LINQ to log files

This article was originally published in VSJ, which is now part of Developer Fusion.

Many people hear “LINQ” and think “databases”. This is not surprising given the emphasis Microsoft has placed on LINQ to SQL and Entity Framework, but I believe that LINQ to Objects has had an incredibly powerful impact too. It’s less immediately impressive – there’s less to go “ooh” and “aah” over – but data manipulation and filtering occurs in all layers of an application, rather than just at the application/database boundary.

One of the misconceptions about LINQ to Objects is that it means “working with in-memory collections”. While it’s true that the processing occurs in memory, that certainly doesn’t mean that all of your data has to be in memory at the same time. One of the key concepts in LINQ is that data is streamed wherever possible: it deals with sequences of data, filtering and transforming as it goes along. In this article I’ll explore a sample situation, processing log files, and show how LINQ can make your code more readable and more powerful than ever before.

Friday afternoon crunch: log file panic!

You may have noticed that examples in articles and web sites tend to be a little contrived, and I’m not going to claim that this is one any different. After all, real world architectures and problems tend to be much too complicated to describe and solve within a few pages. However, the principles applied here are also relevant to many other situations, so try to bear in mind your current tasks (and any that you’ve recently achieved) as you read on, to see how LINQ to Objects could help you rather than a fictitious coder reading log files. That said, let’s step into the world of 5-o’clock-on-a-Friday-and-panic-is-setting-in.

Your boss has come to you on Friday afternoon with a big problem. Apparently a lot of your customers have been having issues with your servers during the week, but due to various miscommunications, the scale of the problem has only just been truly understood. The CEO is demanding that all the customers who have experienced difficulties – whether they’ve reported them or not – should be phoned immediately. Those who have had the most problems should be called first, if possible.

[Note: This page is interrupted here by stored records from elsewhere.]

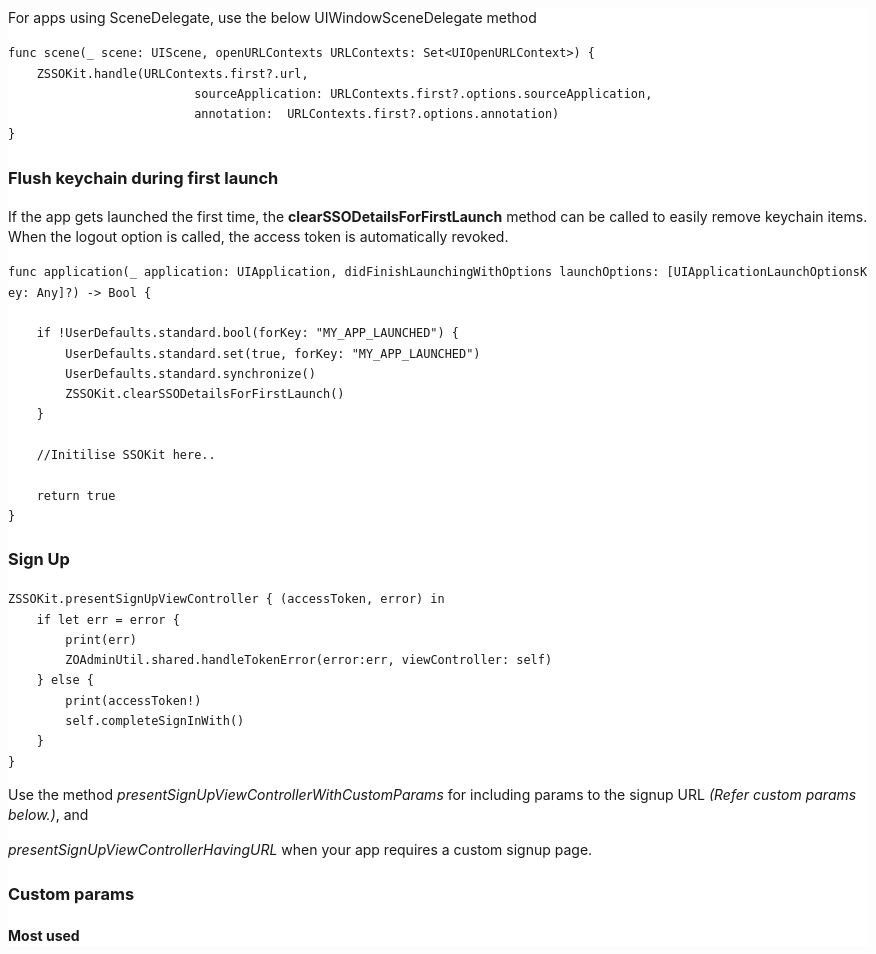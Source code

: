 For apps using SceneDelegate, use the below UIWindowSceneDelegate method

```
func scene(_ scene: UIScene, openURLContexts URLContexts: Set<UIOpenURLContext>) {
    ZSSOKit.handle(URLContexts.first?.url,
                          sourceApplication: URLContexts.first?.options.sourceApplication,
                          annotation:  URLContexts.first?.options.annotation)
}
```

### Flush keychain during first launch

If the app gets launched the first time, the **clearSSODetailsForFirstLaunch** method can be called to easily remove keychain items. When the logout option is called, the access token is automatically revoked.

```
func application(_ application: UIApplication, didFinishLaunchingWithOptions launchOptions: [UIApplicationLaunchOptionsKey: Any]?) -> Bool {

    if !UserDefaults.standard.bool(forKey: "MY_APP_LAUNCHED") {
        UserDefaults.standard.set(true, forKey: "MY_APP_LAUNCHED")
        UserDefaults.standard.synchronize()
        ZSSOKit.clearSSODetailsForFirstLaunch()
    }
    
    //Initilise SSOKit here..
    
    return true
}

```

### Sign Up

```
ZSSOKit.presentSignUpViewController { (accessToken, error) in
    if let err = error {
        print(err)
        ZOAdminUtil.shared.handleTokenError(error:err, viewController: self)
    } else {
        print(accessToken!)
        self.completeSignInWith()        
    }
}
```
Use the method *presentSignUpViewControllerWithCustomParams* for including params to the signup URL *(Refer custom params below.)*, and

*presentSignUpViewControllerHavingURL* when your app requires a custom signup page. 

### Custom params

#### Most used
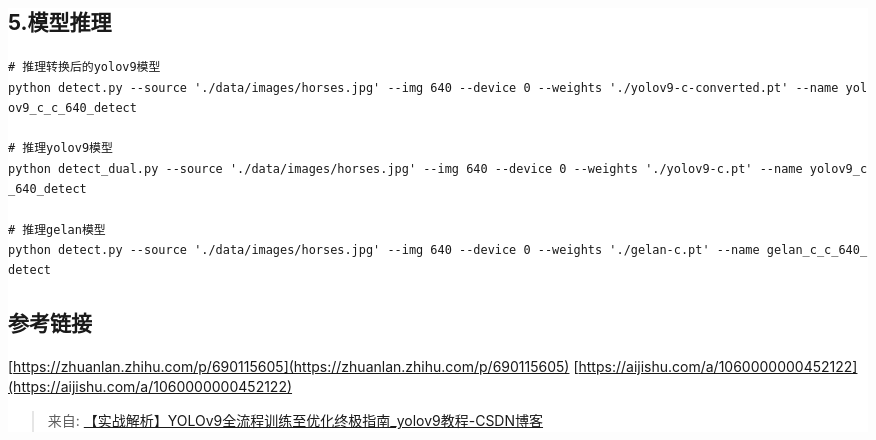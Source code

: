 ## 5.模型推理
```
# 推理转换后的yolov9模型
python detect.py --source './data/images/horses.jpg' --img 640 --device 0 --weights './yolov9-c-converted.pt' --name yolov9_c_c_640_detect

# 推理yolov9模型
python detect_dual.py --source './data/images/horses.jpg' --img 640 --device 0 --weights './yolov9-c.pt' --name yolov9_c_640_detect

# 推理gelan模型
python detect.py --source './data/images/horses.jpg' --img 640 --device 0 --weights './gelan-c.pt' --name gelan_c_c_640_detect
```
## 参考链接
[https://zhuanlan.zhihu.com/p/690115605](https://zhuanlan.zhihu.com/p/690115605)
[https://aijishu.com/a/1060000000452122](https://aijishu.com/a/1060000000452122)

> 来自: [【实战解析】YOLOv9全流程训练至优化终极指南_yolov9教程-CSDN博客](https://blog.csdn.net/weixin_45921929/article/details/137327969)

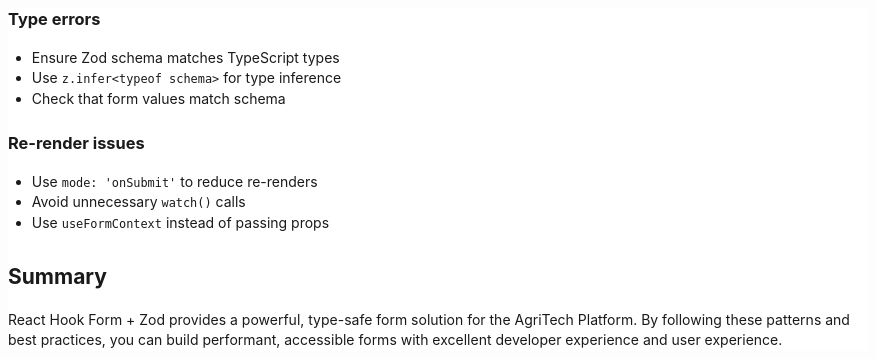 ### Type errors
- Ensure Zod schema matches TypeScript types
- Use `z.infer<typeof schema>` for type inference
- Check that form values match schema

### Re-render issues
- Use `mode: 'onSubmit'` to reduce re-renders
- Avoid unnecessary `watch()` calls
- Use `useFormContext` instead of passing props

## Summary

React Hook Form + Zod provides a powerful, type-safe form solution for the AgriTech Platform. By following these patterns and best practices, you can build performant, accessible forms with excellent developer experience and user experience.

Fortunately, your servers all keep log files of any exceptions or other issues, and a quick look at the start of one of the logs shows that the errors have been recorded. Now all you’ve got to do is parse the files, work out which customers have had the most problems, and find all their phone numbers. The log files contain the customer IDs, but of course the contact details are in your database.

Normally, this would sound like a job for a script of some kind – but can C# 3 do any better?

Iterating over log entries

Let’s start off by working out how we’ll look through the logs at all. Each line is in the following format, tab-separated, and encapsulated in a LogEntry class which provides parsing and formatting facilities:

  • Date/time (UTC, in the format yyyy-MM-dd HH:mm:ss.fff, e.g. 2007-11-25 22:47:23.934)
  • Entry type (Error, Warning, Information, Trace, Audit, or Performance)
  • Customer ID (or blank when unknown)
  • Message (all on one line)

Some of the log files are really big – we certainly don’t want to read them straight into memory, not even one file at a time. Instead, we should be able to read a single line at a time. If we were doing this in C# 2, we might use a while loop and StreamReader.ReadLine() but if we’re going to use LINQ, we’ll need something that implements IEnumerable<string>. Irritatingly enough, .NET 3.5 doesn’t actually provide that functionality out of the box, but thanks to the iterator blocks of C# 2, it’s very easy to implement it ourselves:

public IEnumerator<string>
    GetEnumerator()
{
    using (StreamReader reader =
    	new StreamReader(file))
    {
    	string line;
    	while ( (line=reader.ReadLine())
    		 != null)
    	{
    		yield return line;
    	}
    }
}

At this point it’s very easy to iterate through all the lines in a single file, with or without LINQ. With LINQ, however, we can do better than that – we can easily construct a query which iterates through all the lines in a whole set of files, and converts them on the fly into a strongly typed log entry:

var query = from file in
    Directory.GetFiles(
    logDirectory, "*.log")
from line in new LineReader(file)
    select new LogEntry(line);

If you haven’t seen the var syntax before, you might worry that C# 3 had become weakly typed – but no, it’s just the compiler being smart. We could have declared the query variable as being of type IEnumerable<LogEntry> and the compiled code would have been exactly the same.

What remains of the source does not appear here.